Missa do 32º. dom.
comum. Palavra de Deus: 1Reis 17,10-16; Hebreus 9,24-28; Marcos 12,38-44.
Existem
doações que não nos custam nada, porque damos daquilo que temos de sobra. Não
nos custa nada doar algum dinheiro, ou doar uma parte do nosso tempo para
ajudar alguém, quando temos dinheiro e tempo de sobra. Mas os tempos em que
vivemos são outros; são tempos difíceis, onde o dinheiro e o tempo ficaram
curtos para a grande maioria. É verdade que ainda há pessoas que têm muito
dinheiro e muito tempo, mas muitas delas estão ocupadas apenas consigo mesmas.

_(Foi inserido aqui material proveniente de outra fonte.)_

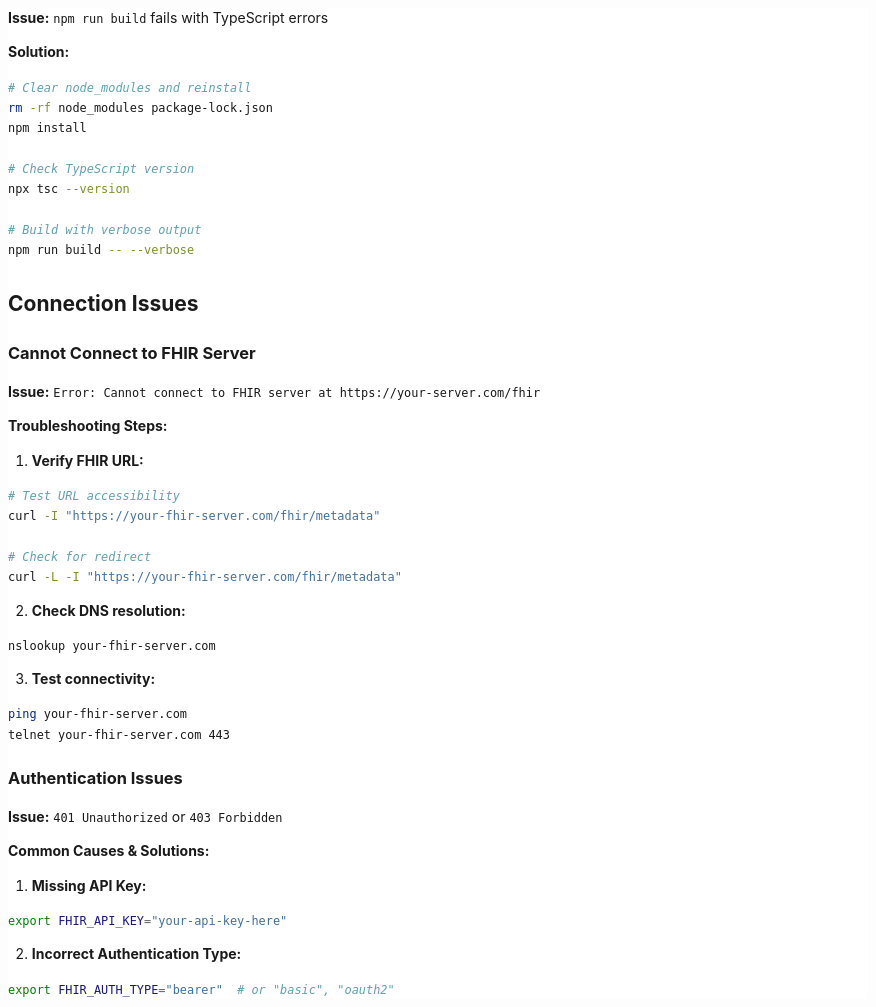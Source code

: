 **Issue:** `npm run build` fails with TypeScript errors

**Solution:**
```bash
# Clear node_modules and reinstall
rm -rf node_modules package-lock.json
npm install

# Check TypeScript version
npx tsc --version

# Build with verbose output
npm run build -- --verbose
```

## Connection Issues

### Cannot Connect to FHIR Server

**Issue:** `Error: Cannot connect to FHIR server at https://your-server.com/fhir`

**Troubleshooting Steps:**

1. **Verify FHIR URL:**
```bash
# Test URL accessibility
curl -I "https://your-fhir-server.com/fhir/metadata"

# Check for redirect
curl -L -I "https://your-fhir-server.com/fhir/metadata"
```

2. **Check DNS resolution:**
```bash
nslookup your-fhir-server.com
```

3. **Test connectivity:**
```bash
ping your-fhir-server.com
telnet your-fhir-server.com 443
```

### Authentication Issues

**Issue:** `401 Unauthorized` or `403 Forbidden`

**Common Causes & Solutions:**

1. **Missing API Key:**
```bash
export FHIR_API_KEY="your-api-key-here"
```

2. **Incorrect Authentication Type:**
```bash
export FHIR_AUTH_TYPE="bearer"  # or "basic", "oauth2"
```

Desse modo, vivemos uma época onde a caridade se esfria, onde doar algo de si
aos outros custa muito, e por isso as doações diminuem. Mesmo que não poucas
pessoas ainda hoje doem algo material, é cada vez menor o número daqueles que
doam de si mesmos aos outros – algo do seu tempo, da sua atenção, da sua
presença.
O
Evangelho de hoje começa com um alerta. Jesus pede para tomarmos cuidado para
não nos tornarmos cristãos indiferentes para com a situação social dos mais
necessitados. Pior ainda: jamais podemos nos tornar pessoas que se beneficiam
da exploração dos mais fracos. Cristãos que, além de não se importarem com as
injustiças sociais, usam da inocência religiosa dos mais pobres para enriquecerem
suas igrejas “merecerão a pior condenação” (Mc 12,40). O que Jesus está nos
dizendo é que uma igreja ou uma religião que se mantém na indiferença para com
o sofrimento dos pobres nada significa para Deus e torna-se igualmente
insignificante para a humanidade. Esse é um cuidado que devemos tomar.
Depois
desse alerta, Jesus nos convida a refletir sobre algo que está caindo em desuso
hoje: a doação. Jesus escolheu fazer de sua vida uma total doação em favor da
salvação da humanidade. Ele não apenas doou algo do seu tempo ou da sua atenção
para ajudar pessoas, mas foi uma doação viva, um sacrifício vivo. Justamente
por isso, sua Presença entre nós se dá no pão – trigo que se doa para ser
triturado, e no vinho – uva que se doa para ser esmagada. E nós, que comungamos
do seu Corpo e do seu Sangue, somos chamados a nos tornar cristãos capazes de
nos doar pela salvação da humanidade.
Mas
há um problema nessa doação. O Papa Francisco disse, certa vez: “Desconfio da
caridade que não custa nada e não dói”. Foi o que Jesus percebeu nos ricos que
depositavam suas grandes ofertas no cofre das esmolas do Templo (cf. Mc 12,41).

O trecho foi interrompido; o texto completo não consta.